State Opera of South Australia (SOSA)
Adelaide Festival Centre. 10 Jul 2012
Recently whilst visiting the New York Metropolitan Opera I was reminded of Robert Burns’ witticism that goes along the lines of “Opera is where a guy gets stabbed in the back, and instead of dying, he sings”.
Whilst browsing the gift shop I chanced upon a fridge magnet which reads: (Him) “Why did Mimi have to die???” (Her) “Oh Bob…It just wouldn’t be La Bohème if she didn’t.” It comes from a series entitled “Post-Operative”. I chortled approvingly at the wit, promptly bought it and now it adorns my fridge along with many others. But Mimi’s death is something quite notable in La Bohème – almost surreal. It is the only moment in the whole opera where there is spoken text – contrast this with the abundance of recitative in operas by Mozart for example – and Gale Edward’s stunning production drove home the poignancy and gravitas of this briefest of moments.
Edwards chose to set the action of Puccini’s much loved opera in Weimar Germany, replete with exotic semi-nude cabaret artists and evocative, richly decorated sets by Brian Thomson that were beautifully lit by John Raymant. The visual elements of this production were almost too much – a veritable feast. But we should not be too surprised – the creative teams that are brought together by Opera Australia and the State Opera of SA are world class, as are the results of their collaboration.
As is the case with many operas, La Bohème has quite an odd story. Whereas many explore mystical and improbable tales, La Bohème is mundane. It is about the lives, loves and daily struggles of a group of young artists as they ply their trades and eke out a meagre existence. There are no deep themes to ponder and the story is almost worthy of a Mills and Boon novella, however, it includes some of the most unforgettable and gloriously lyrical music ever written for opera.

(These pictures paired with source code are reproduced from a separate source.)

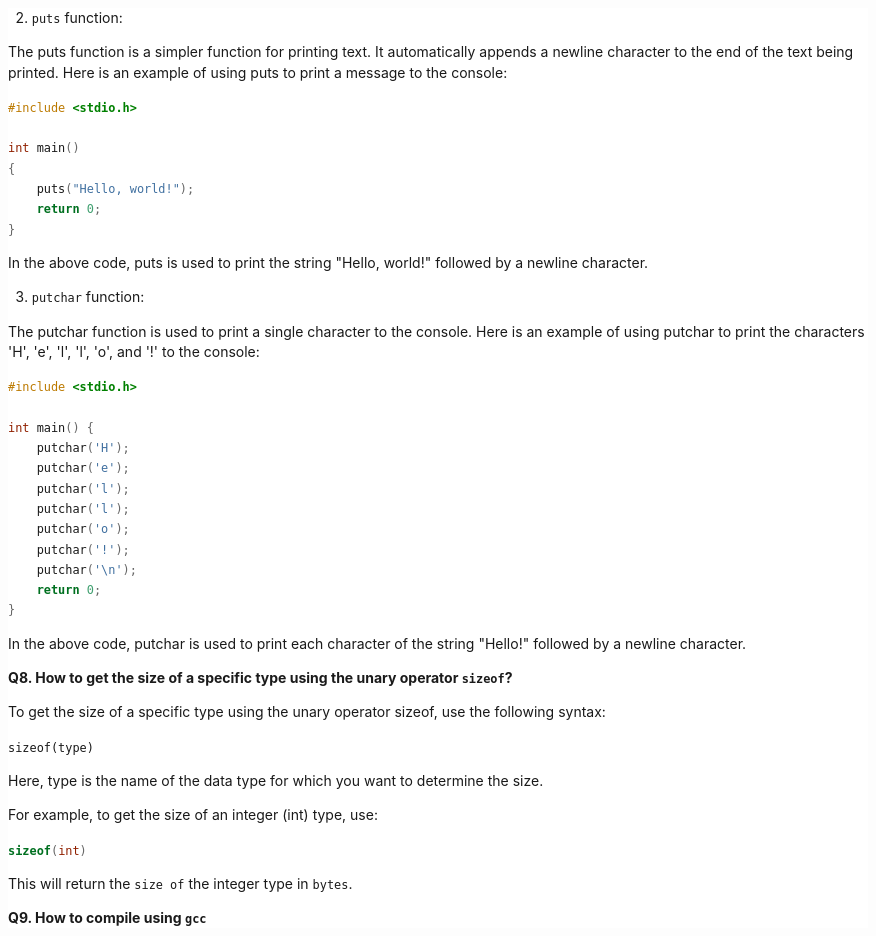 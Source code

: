 2. `puts` function:

The puts function is a simpler function for printing text. It automatically appends a newline character to the end of the text being printed. Here is an example of using puts to print a message to the console:

```C
#include <stdio.h>

int main()
{
    puts("Hello, world!");
    return 0;
}
```

In the above code, puts is used to print the string "Hello, world!" followed by a newline character.

3. `putchar` function:

The putchar function is used to print a single character to the console. Here is an example of using putchar to print the characters 'H', 'e', 'l', 'l', 'o', and '!' to the console:

```C
#include <stdio.h>

int main() {
    putchar('H');
    putchar('e');
    putchar('l');
    putchar('l');
    putchar('o');
    putchar('!');
    putchar('\n');
    return 0;
}
```
In the above code, putchar is used to print each character of the string "Hello!" followed by a newline character.

__Q8. How to get the size of a specific type using the unary operator ``sizeof``?__

 To get the size of a specific type using the unary operator sizeof, use the following syntax:
```
sizeof(type)
```
Here, type is the name of the data type for which you want to determine the size. 

For example, to get the size of an integer (int) type,  use:

```C
sizeof(int)
```
This will return the `size of` the integer type in `bytes`.

__Q9. How to compile using ``gcc``__
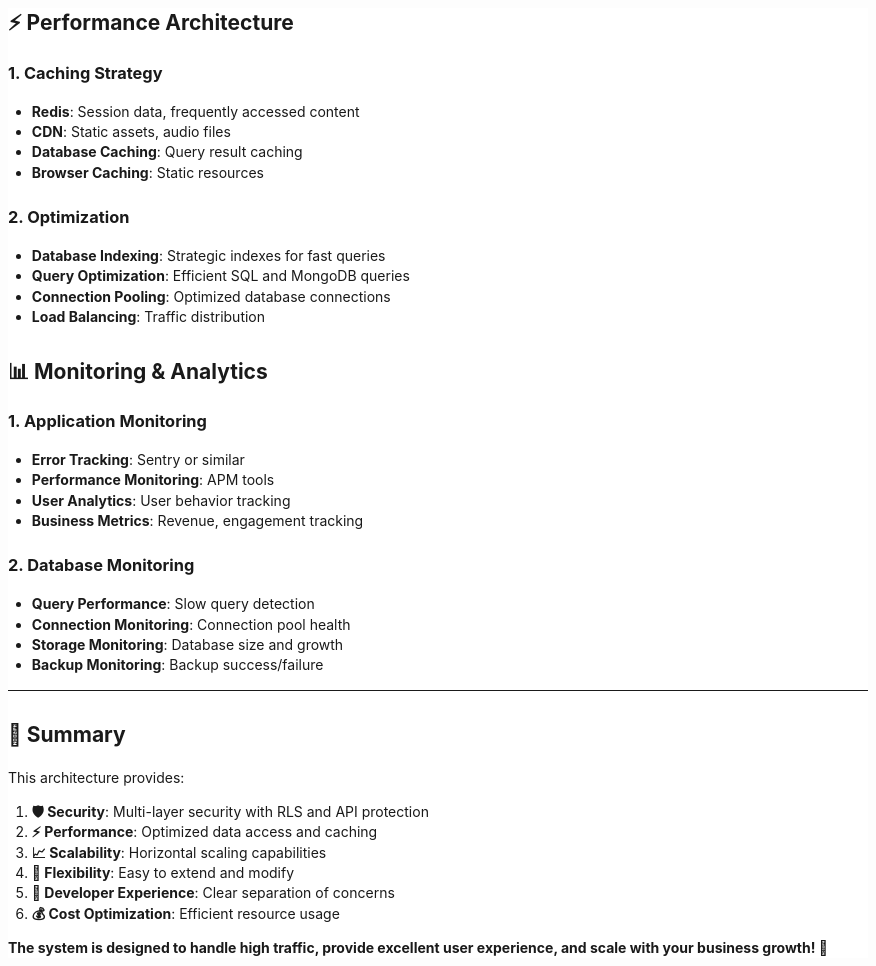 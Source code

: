 ## ⚡ Performance Architecture

### **1. Caching Strategy**
- **Redis**: Session data, frequently accessed content
- **CDN**: Static assets, audio files
- **Database Caching**: Query result caching
- **Browser Caching**: Static resources

### **2. Optimization**
- **Database Indexing**: Strategic indexes for fast queries
- **Query Optimization**: Efficient SQL and MongoDB queries
- **Connection Pooling**: Optimized database connections
- **Load Balancing**: Traffic distribution

## 📊 Monitoring & Analytics

### **1. Application Monitoring**
- **Error Tracking**: Sentry or similar
- **Performance Monitoring**: APM tools
- **User Analytics**: User behavior tracking
- **Business Metrics**: Revenue, engagement tracking

### **2. Database Monitoring**
- **Query Performance**: Slow query detection
- **Connection Monitoring**: Connection pool health
- **Storage Monitoring**: Database size and growth
- **Backup Monitoring**: Backup success/failure

---

## 🎵 Summary

This architecture provides:

1. **🛡️ Security**: Multi-layer security with RLS and API protection
2. **⚡ Performance**: Optimized data access and caching
3. **📈 Scalability**: Horizontal scaling capabilities
4. **🔧 Flexibility**: Easy to extend and modify
5. **👥 Developer Experience**: Clear separation of concerns
6. **💰 Cost Optimization**: Efficient resource usage

**The system is designed to handle high traffic, provide excellent user experience, and scale with your business growth! 🚀**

Most memorable is the aria and extended duet ‘Your tiny hand is frozen’ sung by the two young lovers Rodolfo and Mimi as they first discover each other and fall hopelessly in love. James Egglestone was stellar as Rodolfo; he possesses a richly warm tenor voice that is mature beyond his years. After a less than convincing start, Jacqueline Mabardi complemented Egglestone beautifully, and soared in Acts 2 and 3. Together they looked perfect – young, fit, attractive, and totally believable. Nicholas Lester and Pelham Andrews were imposing as Marcello and Colline, and Guy Booth, Andrew Turner, Robert Macfarlane and Adam Goodburn rounded out the minor principals with well-acted and entertaining performances, especially Goodburn.
Timothy Sexton is to be congratulated for his work with the chorus, especially the children’s chorus, and maestro Kynan Johns brought the best out of the quartets; they were a highlight.
Edwards took some risks with her design concept, and brought to the surface the more raunchy and seamy aspects of ‘Bohemian life’, and it all paid off. The only disappointment was the curtain call that was limited to the major principals. The minor principals and chorus were presumably packed off as soon as they were no longer required as if they didn’t deserve the audience’s accolade, which couldn’t be further from the truth.
If you are curious about opera, but haven’t yet taken the plunge, then you must go and see SOSA’s next offering in August/September, which is ‘Orpheus in the Underworld’ by Jacques Offenbach. It promises to be a fun production full of toe tapping and familiar music and singing.